Recovery: A Time When Real Meaning Can Emerge
People with any type of eating disorder, as they begin to recover, will often say, “I don’t know who I will be or what I will do with my mind and time without my eating disorder.” When I hear words like this, I feel excited, because from experience I know that this is when I will begin to see who my client actually is. This part of recovery is like watching a treasure hunt, as people discover or rediscover parts of themselves that were never expressed, or were lost to the eating disorder. It is always fun to see the real, unique person emerge from the disordered eating, like a phoenix from the ashes or a horse from Michelangelo’s marble.
I became a Spiritual Director in 1996 because for many of my clients, this period of recovery of the true self often involves spirituality, and I wanted language and to know what questions to ask to be able to participate in their self-discovery. This phase can include an exploration of what the person’s true religious and spiritual views are, as well as whether or not he or she feels drawn to sharing observance with a community and/or having a personal spiritual practice, and what these might look like. This has been true even for ordained clients whose view of their religious orders, vows and creeds may have changed over time.

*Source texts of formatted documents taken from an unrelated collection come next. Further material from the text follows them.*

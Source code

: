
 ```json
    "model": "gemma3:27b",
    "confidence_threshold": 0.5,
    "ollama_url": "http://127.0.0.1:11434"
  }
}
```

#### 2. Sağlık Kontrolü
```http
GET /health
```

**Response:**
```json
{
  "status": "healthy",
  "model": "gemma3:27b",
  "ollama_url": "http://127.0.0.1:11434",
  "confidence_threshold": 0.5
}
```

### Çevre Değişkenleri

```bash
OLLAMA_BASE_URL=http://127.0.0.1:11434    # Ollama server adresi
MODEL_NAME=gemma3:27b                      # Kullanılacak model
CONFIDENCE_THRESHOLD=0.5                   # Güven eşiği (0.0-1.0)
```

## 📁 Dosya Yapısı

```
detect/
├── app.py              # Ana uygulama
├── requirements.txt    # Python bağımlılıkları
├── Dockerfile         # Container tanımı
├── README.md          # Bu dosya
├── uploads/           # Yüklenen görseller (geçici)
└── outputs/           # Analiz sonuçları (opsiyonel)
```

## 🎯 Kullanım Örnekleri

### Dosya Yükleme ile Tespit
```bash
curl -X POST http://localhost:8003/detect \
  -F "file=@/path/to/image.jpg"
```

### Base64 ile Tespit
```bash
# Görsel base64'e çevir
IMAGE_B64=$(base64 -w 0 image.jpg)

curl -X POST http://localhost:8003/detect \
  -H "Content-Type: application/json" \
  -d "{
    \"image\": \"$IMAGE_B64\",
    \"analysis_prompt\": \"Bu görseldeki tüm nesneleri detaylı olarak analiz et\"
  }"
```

As my client, Miriam, was recovering she began to want to experiment with meditation. She sampled several methods and discovered that she wanted and needed a religious tradition to frame her practice and give it meaning. She had left her Jewish faith after finding the conservative practices of her parents and Hebrew school confining and not consistent with the way she views reality. She tried some Jewish meditation methods, but found a Buddhist technique more compelling, and the Buddhist teachings more coherent with her experience of truth. But sometime into this phase of her healing, she began to yearn for something more, and was surprised when a Jewish discussion group with people her age satisfied that. She now happily practices Buddhist meditation and attends a thriving reform Jewish temple in her neighborhood. She has described the meditation as having trained her mind to be calm and observing without judgment, while the lively services and debates at her temple fulfill her need for community and ritual while fitting her view of cosmology.
However, this search for meaning isn’t always spiritual. Sometimes it is a rededication to family, to the arts, a cause, or other sources of meaning. Judith, an administrative assistant whose eating disorder was the only source of color and drama in her life typifies this. Her mood, as for many with disordered eating, swung wildly depending on her weight or what she had eaten. As her bingeing waned, she saw a handmade cloth-covered journal in a shop and was inspired to take a craft class to learn how to make them. Her psychologist and I were the happy recipients of two of her brightly colored journals. Around the same time, she attended a locally produced play, loved it and gradually became involved in community theatre. These passions and others took the time, thought, emotion and even drama formerly consumed by her eating and weight obsessions.
Eating disorders are easily seen as merely negative conditions, but it is difficult to recover if we don’t look for their benefits so that these needs can be met in a healthier, more positive way. Anyone, with or without an eating disorder, will profit by reflecting and wondering, “What is it that gives my life meaning? How can I find or create rituals that nourish my authentic self? To what purpose do I long to direct my life? What are my true views of transcendent reality—do these views fit a religious tradition or spiritual path? How can I allow these truths to fill more of my time, attention and energy? What kind of life do I truly want to live? What will it take to start living that life now?”